While low risk generally does mean sacrificing high returns, safer investment options like online savings accounts and certificates of deposit are paying significantly more than they have in recent history.
Still, the below accounts and investments often make the most sense when you’re investing for the short term — meaning you may need to withdraw the money sometime soon, or you just can't stomach the stock market's wild ride.
» Concerned about the economy? Learn what to invest in during a recession
🤓Nerdy Tip
If your goal is five or more years away, low-cost equity investments might be an option — long timelines give you the chance to ride out stock market volatility. Learn more about long-term investing.

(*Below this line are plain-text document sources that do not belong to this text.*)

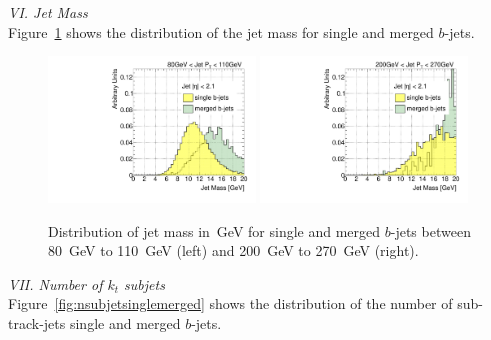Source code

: 
{ \em VI. Jet Mass}
\\[3mm]

Figure~\ref{fig:masssinglemerged} shows the distribution of the jet mass for single and merged $b$-jets.
\\[3mm]

\begin{figure}[tp]
\centering
\includegraphics[width=0.49\textwidth]{FIGS/VarsSingleMerged/JetMass080.pdf}
\includegraphics[width=0.49\textwidth]{FIGS/VarsSingleMerged/JetMass200.pdf}
\caption{Distribution of jet mass in~GeV for single and merged $b$-jets between 80~GeV to 110~GeV (left) and 200~GeV to 270~GeV (right).}
\label{fig:masssinglemerged}
\end{figure}

{ \em VII. Number of $k_t$ subjets}
\\[3mm]

Figure~\ref{fig:nsubjetsinglemerged} shows the distribution of the number of sub-track-jets single and merged $b$-jets.
\\[3mm]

Safe, FDIC-insured and government-backed options
The investments below all come with insurance, which make their risks practically nonexistent. Traditionally, they are considered very safe investments. But their yields are also lower than what you might get by investing in the stock market for the long term.
1. Money market accounts
What are they? These are essentially savings accounts, but they allow you to spend directly from the account (unlike a savings account), with a limited number of transactions per month.
Current returns: Up to 5.30%. See our best money market accounts page for up-to-date rates.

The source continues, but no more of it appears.